Thanks for the heads-up :)

If it still doesn't work then email me at info@howtofindsaasideas.com

Some excellent ideas, but not enough time to develop them, and too risky or not obviously profitable enough for me to be able to quit full-time agency work (which would obviously be the goal). Ideas come easy, the kind that intersect with "potentially profitable within 6-12 months" are much rarer.
So you'd be interested in various tactics for testing if an idea is potentially profitable before you start developing?
Can I suggest you use this forum as a way to test your ideas, publicise the book and get tons of real life examples

in short - how do I, with an idea, test it?
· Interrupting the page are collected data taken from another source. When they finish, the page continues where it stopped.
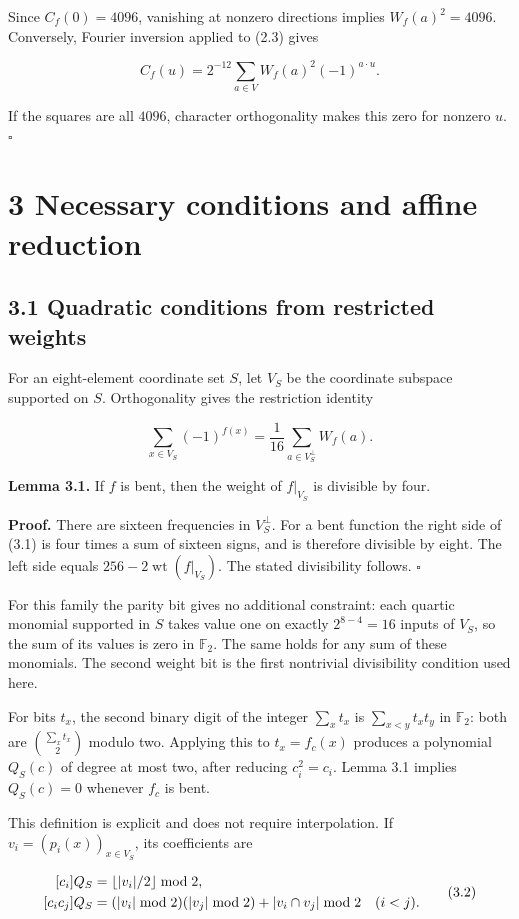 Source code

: \documentclass[pdflatex,sn-mathphys-num]{sn-jnl}
\begin{document}
Since $C_f(0)=4096$, vanishing at nonzero directions implies $W_f(a)^2=4096$. Conversely, Fourier inversion applied to (2.3) gives

\[
C_f(u)=2^{-12}\sum_{a\in V}W_f(a)^2(-1)^{a\cdot u}.
\]

If the squares are all $4096$, character orthogonality makes this zero for nonzero $u$. \hfill$\square$

\section*{3 Necessary conditions and affine reduction}

\subsection*{3.1 Quadratic conditions from restricted weights}

For an eight-element coordinate set $S$, let $V_S$ be the coordinate subspace supported on $S$. Orthogonality gives the restriction identity

\[
\sum_{x\in V_S}(-1)^{f(x)}=\frac1{16}\sum_{a\in V_S^\perp}W_f(a). \tag{3.1}
\]

\textbf{Lemma 3.1.} If $f$ is bent, then the weight of $f|_{V_S}$ is divisible by four.

\textbf{Proof.} There are sixteen frequencies in $V_S^\perp$. For a bent function the right side of (3.1) is four times a sum of sixteen signs, and is therefore divisible by eight. The left side equals $256-2\operatorname{wt}(f|_{V_S})$. The stated divisibility follows. \hfill$\square$

For this family the parity bit gives no additional constraint: each quartic monomial supported in $S$ takes value one on exactly $2^{8-4}=16$ inputs of $V_S$, so the sum of its values is zero in $\mathbb F_2$. The same holds for any sum of these monomials. The second weight bit is the first nontrivial divisibility condition used here.

For bits $t_x$, the second binary digit of the integer $\sum_x t_x$ is
$\sum_{x<y}t_xt_y$ in $\mathbb F_2$: both are $\binom{\sum_x t_x}{2}$ modulo two. Applying this to $t_x=f_c(x)$ produces a polynomial $Q_S(c)$ of degree at most two, after reducing $c_i^2=c_i$. Lemma 3.1 implies $Q_S(c)=0$ whenever $f_c$ is bent.

This definition is explicit and does not require interpolation. If $v_i=(p_i(x))_{x\in V_S}$, its coefficients are

\[
\begin{aligned}\relax[c_i]Q_S&=\left\lfloor |v_i|/2\right\rfloor\bmod2,\\\relax[c_ic_j]Q_S&=(|v_i|\bmod2)(|v_j|\bmod2)+|v_i\cap v_j|\bmod2\quad(i<j).\end{aligned} \tag{3.2}
\]
\end{document}
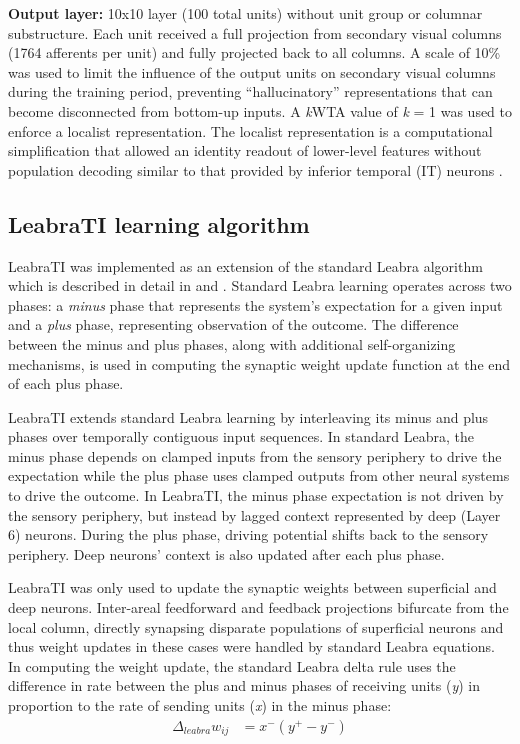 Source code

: \documentclass[dwyatte_dissertation.tex]{subfiles}
\begin{document}
\textbf{Output layer:} 10x10 layer (100 total units) without unit group or columnar substructure. Each unit received a full projection from secondary visual columns (1764 afferents per unit) and fully projected back to all columns. A scale of 10\% was used to limit the influence of the output units on secondary visual columns during the training period, preventing ``hallucinatory'' representations that can become disconnected from bottom-up inputs. A \textit{k}WTA value of \textit{k} = 1 was used to enforce a localist representation. The localist representation is a computational simplification that allowed an identity readout of lower-level features without population decoding similar to that provided by inferior temporal (IT) neurons \cite{HungKreimanPoggioEtAl05,LiCoxZoccolanEtAl09}. 

\subsection{LeabraTI learning algorithm}

LeabraTI was implemented as an extension of the standard Leabra algorithm which is described in detail in  and . Standard Leabra learning operates across two phases: a \textit{minus} phase that represents the system's expectation for a given input and a \textit{plus} phase, representing observation of the outcome. The difference between the minus and plus phases, along with additional self-organizing mechanisms, is used in computing the synaptic weight update function at the end of each plus phase. 

LeabraTI extends standard Leabra learning by interleaving its minus and plus phases over temporally contiguous input sequences. In standard Leabra, the minus phase depends on clamped inputs from the sensory periphery to drive the expectation while the plus phase uses clamped outputs from other neural systems to drive the outcome. In LeabraTI, the minus phase expectation is not driven by the sensory periphery, but instead by lagged context represented by deep (Layer 6) neurons. During the plus phase, driving potential shifts back to the sensory periphery. Deep neurons' context is also updated after each plus phase.

LeabraTI was only used to update the synaptic weights between superficial and deep neurons. Inter-areal feedforward and feedback projections bifurcate from the local column, directly synapsing disparate populations of superficial neurons and thus weight updates in these cases were handled by standard Leabra equations. In computing the weight update, the standard Leabra delta rule \cite{OReilly96} uses the difference in rate between the plus and minus phases of receiving units (\textit{y}) in proportion to the rate of sending units (\textit{x}) in the minus phase:
\begin{align*}
\Delta_{leabra} w_{ij} &= x^-(y^+ - y^-)
\end{align*}
\end{document}

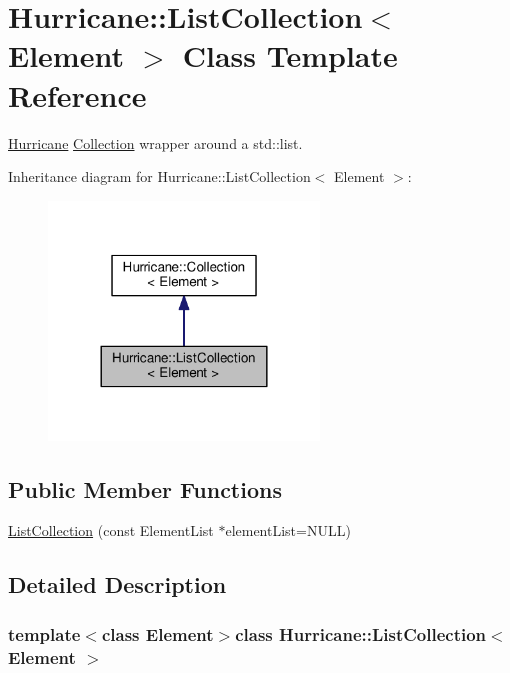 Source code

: \hypertarget{classHurricane_1_1ListCollection}{\section{Hurricane\-:\-:List\-Collection$<$ Element $>$ Class Template Reference}
\label{classHurricane_1_1ListCollection}
}


\hyperlink{namespaceHurricane}{Hurricane} \hyperlink{classHurricane_1_1Collection}{Collection} wrapper around a std\-::list.  




Inheritance diagram for Hurricane\-:\-:List\-Collection$<$ Element $>$\-:\nopagebreak
\begin{figure}[H]
\begin{center}
\leavevmode
\includegraphics[width=204pt]{classHurricane_1_1ListCollection__inherit__graph}
\end{center}
\end{figure}
\subsection*{Public Member Functions}
\begin{DoxyCompactItemize}
\item 
\hyperlink{classHurricane_1_1ListCollection_a11d0b27c9b01f16fe9ac9da091575e7c}{List\-Collection} (const Element\-List $\ast$element\-List=N\-U\-L\-L)
\end{DoxyCompactItemize}


\subsection{Detailed Description}
\subsubsection*{template$<$class Element$>$class Hurricane\-::\-List\-Collection$<$ Element $>$}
How do I use AdWords, keyword search, mailchimp etc etc

Got a process - validate it here

(As I suspect you are)

Finding a (good) idea is challenging, but I feel there's lots of good advice (especially from some of HN's more prolific posters) on how to vet good ideas with some rigor.

I feel the bottleneck is in the validation phase. You can be brainstorming dozens of ideas, but to go anywhere with them, I feel you should research, talk to people, look at stats/trends, maybe build a brochure site/MVP and capture some leads, etc. These all take time, effort, (some) cost, and of course require the dreaded act of communicating with other human beings.

Idea work comes naturally to hackers, but communication doesn't. Plus, once you're considering communicate an idea to others, subconsciously you acknowledge that it might not be well-received or fail to take off. I believe that (in my case at least) this causes a big bottleneck. I'm always happy to ponder ideas, but seem to have less enthusiasm to do the legwork to validate them!

How do you usually go about communicating with people when validating the idea? Emails? Cold calling? Something else?

To whom do you reach out?

I hope to provide the reader with a good arsenal of tips and tricks on communication in my upcoming book, might be worth signing up for updates :) /shamelessplug

If I could completely answer this question, it would not be my bottleneck! ;)

What I have done: post a brochure site, promising more to come, and offering a free whitepaper/guidebook in exchange for an email subscription. Use free $100 Adwords coupon to send traffic there. Count email signups. Send out a newsletter to them, try to gauge engagement.

Other tactics I know of:

  - Offer pre-sales
  - Talk to business owners casually
  - Go to trade shows and chat
  - Offer surveys
  - Ask mechanical turk for feedback
  - Lurk in forums to see what people are discussing
  - Surf Amazon reviews to gauge how people feel about X
Can I do an interview with you for my book?